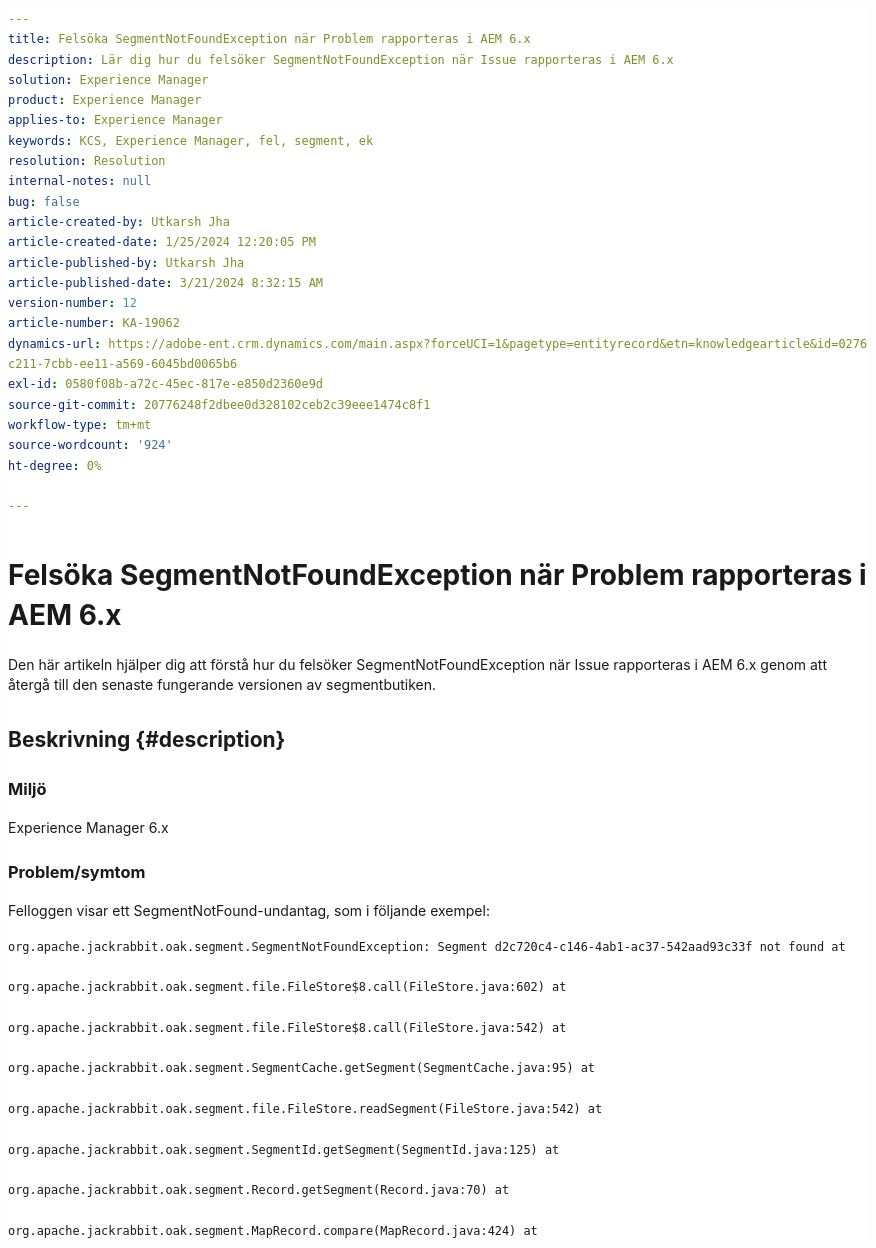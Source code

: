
 ```yaml
---
title: Felsöka SegmentNotFoundException när Problem rapporteras i AEM 6.x
description: Lär dig hur du felsöker SegmentNotFoundException när Issue rapporteras i AEM 6.x
solution: Experience Manager
product: Experience Manager
applies-to: Experience Manager
keywords: KCS, Experience Manager, fel, segment, ek
resolution: Resolution
internal-notes: null
bug: false
article-created-by: Utkarsh Jha
article-created-date: 1/25/2024 12:20:05 PM
article-published-by: Utkarsh Jha
article-published-date: 3/21/2024 8:32:15 AM
version-number: 12
article-number: KA-19062
dynamics-url: https://adobe-ent.crm.dynamics.com/main.aspx?forceUCI=1&pagetype=entityrecord&etn=knowledgearticle&id=0276c211-7cbb-ee11-a569-6045bd0065b6
exl-id: 0580f08b-a72c-45ec-817e-e850d2360e9d
source-git-commit: 20776248f2dbee0d328102ceb2c39eee1474c8f1
workflow-type: tm+mt
source-wordcount: '924'
ht-degree: 0%

---
```


# Felsöka SegmentNotFoundException när Problem rapporteras i AEM 6.x


Den här artikeln hjälper dig att förstå hur du felsöker SegmentNotFoundException när Issue rapporteras i AEM 6.x genom att återgå till den senaste fungerande versionen av segmentbutiken.

## Beskrivning {#description}


### <b>Miljö</b>

Experience Manager 6.x

### <b>Problem/symtom</b>

Felloggen visar ett SegmentNotFound-undantag, som i följande exempel:


```
org.apache.jackrabbit.oak.segment.SegmentNotFoundException: Segment d2c720c4-c146-4ab1-ac37-542aad93c33f not found at

org.apache.jackrabbit.oak.segment.file.FileStore$8.call(FileStore.java:602) at

org.apache.jackrabbit.oak.segment.file.FileStore$8.call(FileStore.java:542) at

org.apache.jackrabbit.oak.segment.SegmentCache.getSegment(SegmentCache.java:95) at

org.apache.jackrabbit.oak.segment.file.FileStore.readSegment(FileStore.java:542) at

org.apache.jackrabbit.oak.segment.SegmentId.getSegment(SegmentId.java:125) at

org.apache.jackrabbit.oak.segment.Record.getSegment(Record.java:70) at

org.apache.jackrabbit.oak.segment.MapRecord.compare(MapRecord.java:424) at
```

-- Problem --
Would you print all of the entries exactly, omitting any image?

-- Reply to the task --
Source code

:
 ```yaml
---
title: Felsöka SegmentNotFoundException när Problem rapporteras i AEM 6.x
description: Lär dig hur du felsöker SegmentNotFoundException när Issue rapporteras i AEM 6.x
solution: Experience Manager
product: Experience Manager
applies-to: Experience Manager
keywords: KCS, Experience Manager, fel, segment, ek
resolution: Resolution
internal-notes: null
bug: false
article-created-by: Utkarsh Jha
article-created-date: 1/25/2024 12:20:05 PM
article-published-by: Utkarsh Jha
article-published-date: 3/21/2024 8:32:15 AM
version-number: 12
article-number: KA-19062
dynamics-url: https://adobe-ent.crm.dynamics.com/main.aspx?forceUCI=1&pagetype=entityrecord&etn=knowledgearticle&id=0276c211-7cbb-ee11-a569-6045bd0065b6
exl-id: 0580f08b-a72c-45ec-817e-e850d2360e9d
source-git-commit: 20776248f2dbee0d328102ceb2c39eee1474c8f1
workflow-type: tm+mt
source-wordcount: '924'
ht-degree: 0%

---
```


# Felsöka SegmentNotFoundException när Problem rapporteras i AEM 6.x


Den här artikeln hjälper dig att förstå hur du felsöker SegmentNotFoundException när Issue rapporteras i AEM 6.x genom att återgå till den senaste fungerande versionen av segmentbutiken.

## Beskrivning {#description}


### <b>Miljö</b>

Experience Manager 6.x

### <b>Problem/symtom</b>

Felloggen visar ett SegmentNotFound-undantag, som i följande exempel:


```
org.apache.jackrabbit.oak.segment.SegmentNotFoundException: Segment d2c720c4-c146-4ab1-ac37-542aad93c33f not found at

org.apache.jackrabbit.oak.segment.file.FileStore$8.call(FileStore.java:602) at

org.apache.jackrabbit.oak.segment.file.FileStore$8.call(FileStore.java:542) at

org.apache.jackrabbit.oak.segment.SegmentCache.getSegment(SegmentCache.java:95) at

org.apache.jackrabbit.oak.segment.file.FileStore.readSegment(FileStore.java:542) at

org.apache.jackrabbit.oak.segment.SegmentId.getSegment(SegmentId.java:125) at

org.apache.jackrabbit.oak.segment.Record.getSegment(Record.java:70) at

org.apache.jackrabbit.oak.segment.MapRecord.compare(MapRecord.java:424) at
```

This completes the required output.